Lines from the one containing "7. [Development vs" through the last line of the data below are to be returned exactly; leave out the rest.

──────── Records provided

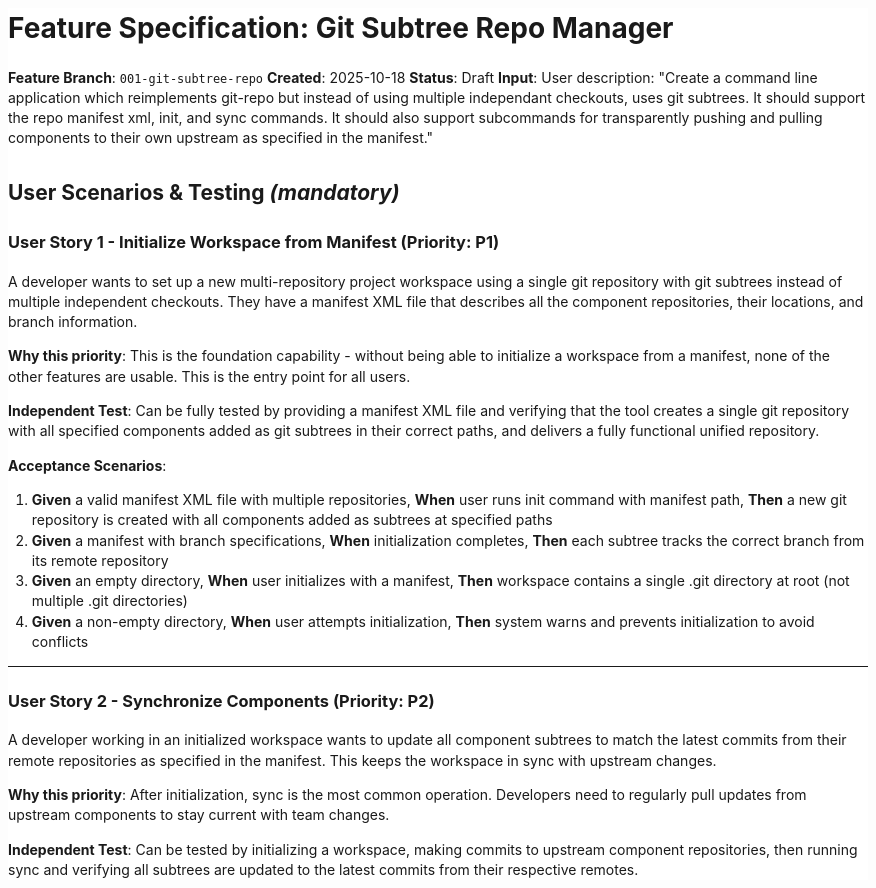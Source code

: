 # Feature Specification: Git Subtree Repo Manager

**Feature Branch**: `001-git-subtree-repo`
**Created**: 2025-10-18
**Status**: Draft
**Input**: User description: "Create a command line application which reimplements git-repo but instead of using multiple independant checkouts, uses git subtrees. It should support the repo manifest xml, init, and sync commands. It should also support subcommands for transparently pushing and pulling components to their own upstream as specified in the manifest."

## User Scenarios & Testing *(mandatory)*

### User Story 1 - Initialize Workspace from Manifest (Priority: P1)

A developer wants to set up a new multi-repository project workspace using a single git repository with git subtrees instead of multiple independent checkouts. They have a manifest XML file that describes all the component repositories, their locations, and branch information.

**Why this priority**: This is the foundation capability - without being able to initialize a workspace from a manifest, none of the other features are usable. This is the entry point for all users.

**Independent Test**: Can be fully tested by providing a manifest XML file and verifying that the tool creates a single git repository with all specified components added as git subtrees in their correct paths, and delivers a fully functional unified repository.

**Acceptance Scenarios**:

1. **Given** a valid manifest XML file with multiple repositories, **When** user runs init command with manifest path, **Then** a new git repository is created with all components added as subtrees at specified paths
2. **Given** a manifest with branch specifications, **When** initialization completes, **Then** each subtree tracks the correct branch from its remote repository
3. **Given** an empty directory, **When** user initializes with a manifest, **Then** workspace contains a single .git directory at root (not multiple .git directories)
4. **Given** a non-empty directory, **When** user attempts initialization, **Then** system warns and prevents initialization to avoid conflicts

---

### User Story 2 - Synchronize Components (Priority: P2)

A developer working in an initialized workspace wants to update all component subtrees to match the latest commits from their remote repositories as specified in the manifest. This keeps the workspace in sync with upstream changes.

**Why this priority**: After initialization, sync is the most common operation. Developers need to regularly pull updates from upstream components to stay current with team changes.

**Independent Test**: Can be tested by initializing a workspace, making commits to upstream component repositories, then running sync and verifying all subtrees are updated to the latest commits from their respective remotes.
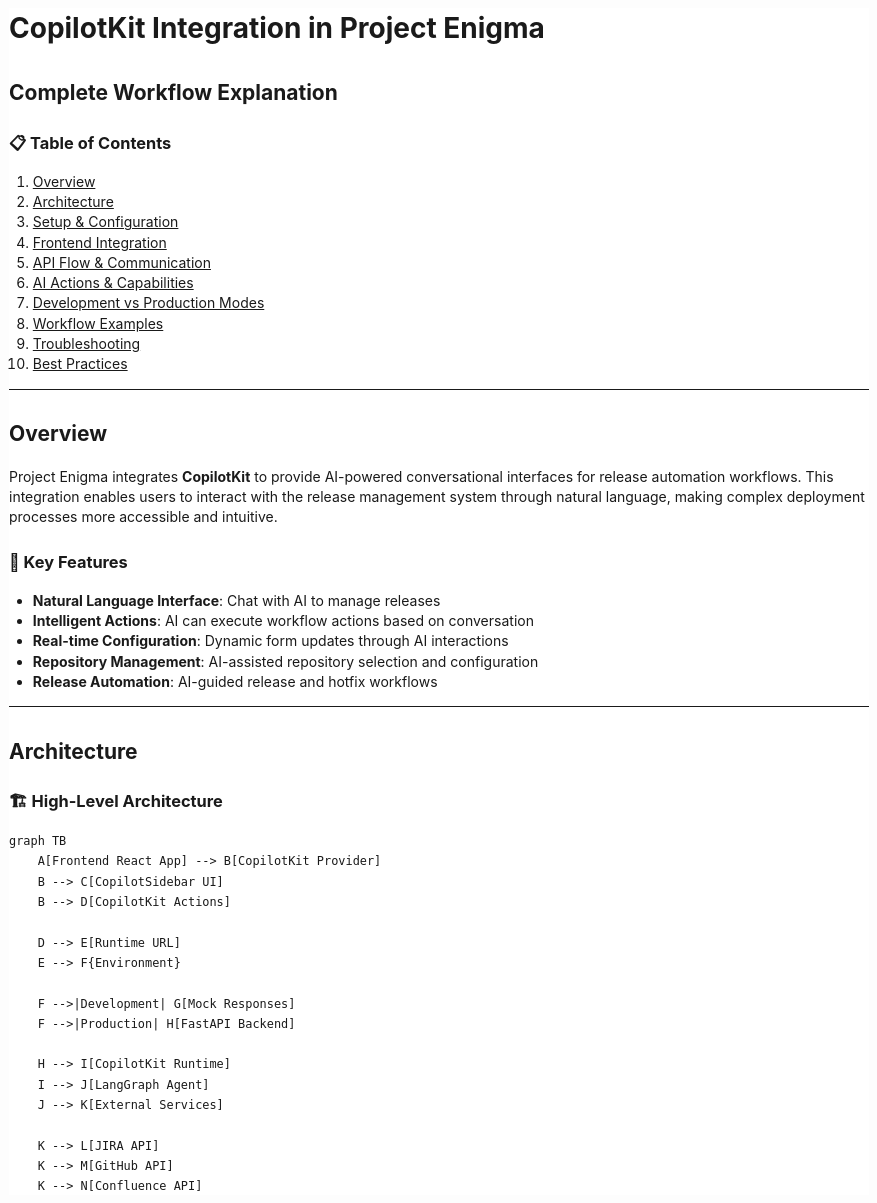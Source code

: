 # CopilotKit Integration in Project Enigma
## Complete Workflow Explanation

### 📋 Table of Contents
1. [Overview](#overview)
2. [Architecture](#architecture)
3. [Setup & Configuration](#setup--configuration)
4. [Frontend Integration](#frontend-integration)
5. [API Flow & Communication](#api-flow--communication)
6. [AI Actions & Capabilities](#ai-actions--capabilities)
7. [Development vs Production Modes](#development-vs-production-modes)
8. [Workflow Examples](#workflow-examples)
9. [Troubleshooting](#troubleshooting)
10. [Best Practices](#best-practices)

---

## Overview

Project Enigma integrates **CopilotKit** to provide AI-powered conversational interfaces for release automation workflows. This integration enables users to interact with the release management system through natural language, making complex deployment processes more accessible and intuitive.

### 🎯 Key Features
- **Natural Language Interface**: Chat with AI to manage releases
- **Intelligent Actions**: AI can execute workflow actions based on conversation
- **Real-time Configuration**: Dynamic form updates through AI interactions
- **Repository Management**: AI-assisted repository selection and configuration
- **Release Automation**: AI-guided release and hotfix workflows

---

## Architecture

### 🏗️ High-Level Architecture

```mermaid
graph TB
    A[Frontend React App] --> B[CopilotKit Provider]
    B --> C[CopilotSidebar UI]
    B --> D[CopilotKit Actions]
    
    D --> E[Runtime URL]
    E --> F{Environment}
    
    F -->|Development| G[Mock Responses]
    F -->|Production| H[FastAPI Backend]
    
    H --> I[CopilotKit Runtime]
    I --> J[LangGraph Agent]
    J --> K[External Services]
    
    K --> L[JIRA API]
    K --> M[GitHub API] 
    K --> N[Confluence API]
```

────────────────

▸ Output of the exercise:
7. [Development vs Production Modes](#development-vs-production-modes)
8. [Workflow Examples](#workflow-examples)
9. [Troubleshooting](#troubleshooting)
10. [Best Practices](#best-practices)

---

## Overview

Project Enigma integrates **CopilotKit** to provide AI-powered conversational interfaces for release automation workflows. This integration enables users to interact with the release management system through natural language, making complex deployment processes more accessible and intuitive.

### 🎯 Key Features
- **Natural Language Interface**: Chat with AI to manage releases
- **Intelligent Actions**: AI can execute workflow actions based on conversation
- **Real-time Configuration**: Dynamic form updates through AI interactions
- **Repository Management**: AI-assisted repository selection and configuration
- **Release Automation**: AI-guided release and hotfix workflows

---

## Architecture

### 🏗️ High-Level Architecture

```mermaid
graph TB
    A[Frontend React App] --> B[CopilotKit Provider]
    B --> C[CopilotSidebar UI]
    B --> D[CopilotKit Actions]
    
    D --> E[Runtime URL]
    E --> F{Environment}
    
    F -->|Development| G[Mock Responses]
    F -->|Production| H[FastAPI Backend]
    
    H --> I[CopilotKit Runtime]
    I --> J[LangGraph Agent]
    J --> K[External Services]
    
    K --> L[JIRA API]
    K --> M[GitHub API] 
    K --> N[Confluence API]
```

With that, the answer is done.